The answer must be every line of the records below that contains the word "questions", copied out.

PROVIDED ENTRIES.
++++++++++++++++++++

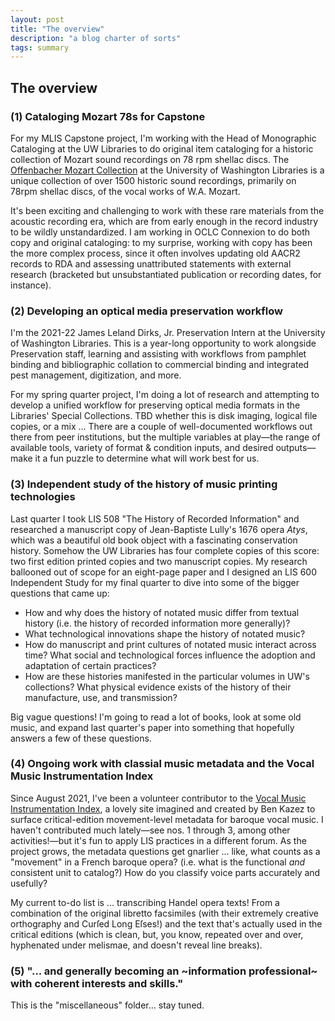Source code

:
 ```yaml
---
layout: post
title: "The overview"
description: "a blog charter of sorts"
tags: summary
---
```

## The overview

### (1) Cataloging Mozart 78s for Capstone

For my MLIS Capstone project, I'm working with the Head of Monographic Cataloging at the UW Libraries to do original item cataloging for a historic collection of Mozart sound recordings on 78 rpm shellac discs. The [Offenbacher Mozart Collection](https://www.lib.washington.edu/music/specialcollections/mozart) at the University of Washington Libraries is a unique collection of over 1500 historic sound recordings, primarily on 78rpm shellac discs, of the vocal works of W.A. Mozart.

It's been exciting and challenging to work with these rare materials from the acoustic recording era, which are from early enough in the record industry to be wildly unstandardized. I am working in OCLC Connexion to do both copy and original cataloging: to my surprise, working with copy has been the more complex process, since it often involves updating old AACR2 records to RDA and assessing unattributed statements with external research (bracketed but unsubstantiated publication or recording dates, for instance).

### (2) Developing an optical media preservation workflow

I'm the 2021-22 James Leland Dirks, Jr. Preservation Intern at the University of Washington Libraries. This is a year-long opportunity to work alongside Preservation staff, learning and assisting with workflows from pamphlet binding and bibliographic collation to commercial binding and integrated pest management, digitization, and more.

For my spring quarter project, I'm doing a lot of research and attempting to develop a unified workflow for preserving optical media formats in the Libraries' Special Collections. TBD whether this is disk imaging, logical file copies, or a mix ... There are a couple of well-documented workflows out there from peer institutions, but the multiple variables at play—the range of available tools, variety of format & condition inputs, and desired outputs—make it a fun puzzle to determine what will work best for us.

### (3) Independent study of the history of music printing technologies

Last quarter I took LIS 508 "The History of Recorded Information" and researched a manuscript copy of Jean-Baptiste Lully's 1676 opera *Atys*, which was a beautiful old book object with a fascinating conservation history. Somehow the UW Libraries has four complete copies of this score: two first edition printed copies and two manuscript copies. My research ballooned out of scope for an eight-page paper and I designed an LIS 600 Independent Study for my final quarter to dive into some of the bigger questions that came up:
  * How and why does the history of notated music differ from textual history (i.e. the history of recorded information more generally)? 
  * What technological innovations shape the history of notated music?
  * How do manuscript and print cultures of notated music interact across time? What social and technological forces influence the adoption and adaptation of certain practices?
  * How are these histories manifested in the particular volumes in UW's collections? What physical evidence exists of the history of their manufacture, use, and transmission?

Big vague questions! I'm going to read a lot of books, look at some old music, and expand last quarter's paper into something that hopefully answers a few of these questions.

### (4) Ongoing work with classial music metadata and the Vocal Music Instrumentation Index

Since August 2021, I've been a volunteer contributor to the [Vocal Music Instrumentation Index](https://www.vmii.org/), a lovely site imagined and created by Ben Kazez to surface critical-edition movement-level metadata for baroque vocal music. I haven't contributed much lately—see nos. 1 through 3, among other activities!—but it's fun to apply LIS practices in a different forum. As the project grows, the metadata questions get gnarlier ... like, what counts as a "movement" in a French baroque opera? (i.e. what is the functional *and* consistent unit to catalog?) How do you classify voice parts accurately and usefully?

My current to-do list is ... transcribing Handel opera texts! From a combination of the original libretto facsimiles (with their extremely creative orthography and Curſed Long Eſses!) and the text that's actually used in the critical editions (which is clean, but, you know, repeated over and over, hyphenated under melismae, and doesn't reveal line breaks).

### (5) "... and generally becoming an \~information professional\~ with coherent interests and skills."

This is the "miscellaneous" folder... stay tuned.
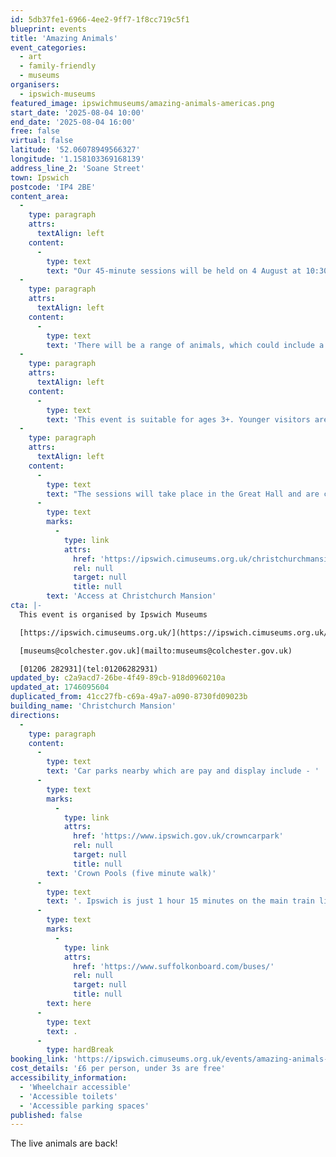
 ```yaml
---
id: 5db37fe1-6966-4ee2-9ff7-1f8cc719c5f1
blueprint: events
title: 'Amazing Animals'
event_categories:
  - art
  - family-friendly
  - museums
organisers:
  - ipswich-museums
featured_image: ipswichmuseums/amazing-animals-americas.png
start_date: '2025-08-04 10:00'
end_date: '2025-08-04 16:00'
free: false
virtual: false
latitude: '52.06078949566327'
longitude: '1.158103369168139'
address_line_2: 'Soane Street'
town: Ipswich
postcode: 'IP4 2BE'
content_area:
  -
    type: paragraph
    attrs:
      textAlign: left
    content:
      -
        type: text
        text: "Our 45-minute sessions will be held on 4 August at 10:30 AM, 11:30 AM, 12:30 PM, 2 PM, and 3 PM. Learn\_more about a range of animals, how they adapt and survive in their environments, and how humans impact their worlds."
  -
    type: paragraph
    attrs:
      textAlign: left
    content:
      -
        type: text
        text: 'There will be a range of animals, which could include a boa constrictor, red-footed tortoise, corn snake, western hognose, smooth-sided toad, Pac-Man frog, green basilisk, guinea pigs, tiger salamanders, hermit crabs, tarantulas, jumping spiders, whip scorpion, and tailless whip scorpion. Nine animals will be chosen depending on how happy they are on the morning.'
  -
    type: paragraph
    attrs:
      textAlign: left
    content:
      -
        type: text
        text: 'This event is suitable for ages 3+. Younger visitors are welcome to attend but will be unable to handle the animals.'
  -
    type: paragraph
    attrs:
      textAlign: left
    content:
      -
        type: text
        text: "The sessions will take place in the Great Hall and are completely accessible. For useful information, such as how to find us and what facilities Christchurch Mansion has, we recommend reading our Access information:\_"
      -
        type: text
        marks:
          -
            type: link
            attrs:
              href: 'https://ipswich.cimuseums.org.uk/christchurchmansionaccess/'
              rel: null
              target: null
              title: null
        text: 'Access at Christchurch Mansion'
cta: |-
  This event is organised by Ipswich Museums

  [https://ipswich.cimuseums.org.uk/](https://ipswich.cimuseums.org.uk/) 

  [museums@colchester.gov.uk](mailto:museums@colchester.gov.uk)

  [01206 282931](tel:01206282931)
updated_by: c2a9acd7-26be-4f49-89cb-918d0960210a
updated_at: 1746095604
duplicated_from: 41cc27fb-c69a-49a7-a090-8730fd09023b
building_name: 'Christchurch Mansion'
directions:
  -
    type: paragraph
    content:
      -
        type: text
        text: 'Car parks nearby which are pay and display include - '
      -
        type: text
        marks:
          -
            type: link
            attrs:
              href: 'https://www.ipswich.gov.uk/crowncarpark'
              rel: null
              target: null
              title: null
        text: 'Crown Pools (five minute walk)'
      -
        type: text
        text: '. Ipswich is just 1 hour 15 minutes on the main train line from London to Norwich.  Arriving at Ipswich Station the museum is approximately 20 minute walk or short bus ride to the town centre. The museum is a five minute walk from Tower Ramparts bus station in the town centre - see the latest bus timetables '
      -
        type: text
        marks:
          -
            type: link
            attrs:
              href: 'https://www.suffolkonboard.com/buses/'
              rel: null
              target: null
              title: null
        text: here
      -
        type: text
        text: .
      -
        type: hardBreak
booking_link: 'https://ipswich.cimuseums.org.uk/events/amazing-animals-americas/'
cost_details: '£6 per person, under 3s are free'
accessibility_information:
  - 'Wheelchair accessible'
  - 'Accessible toilets'
  - 'Accessible parking spaces'
published: false
---
```

The live animals are back!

++++++++++++++++++++

OUTPUT FOR THIS TASK.
Last quarter I took LIS 508 "The History of Recorded Information" and researched a manuscript copy of Jean-Baptiste Lully's 1676 opera *Atys*, which was a beautiful old book object with a fascinating conservation history. Somehow the UW Libraries has four complete copies of this score: two first edition printed copies and two manuscript copies. My research ballooned out of scope for an eight-page paper and I designed an LIS 600 Independent Study for my final quarter to dive into some of the bigger questions that came up:
Big vague questions! I'm going to read a lot of books, look at some old music, and expand last quarter's paper into something that hopefully answers a few of these questions.
Since August 2021, I've been a volunteer contributor to the [Vocal Music Instrumentation Index](https://www.vmii.org/), a lovely site imagined and created by Ben Kazez to surface critical-edition movement-level metadata for baroque vocal music. I haven't contributed much lately—see nos. 1 through 3, among other activities!—but it's fun to apply LIS practices in a different forum. As the project grows, the metadata questions get gnarlier ... like, what counts as a "movement" in a French baroque opera? (i.e. what is the functional *and* consistent unit to catalog?) How do you classify voice parts accurately and usefully?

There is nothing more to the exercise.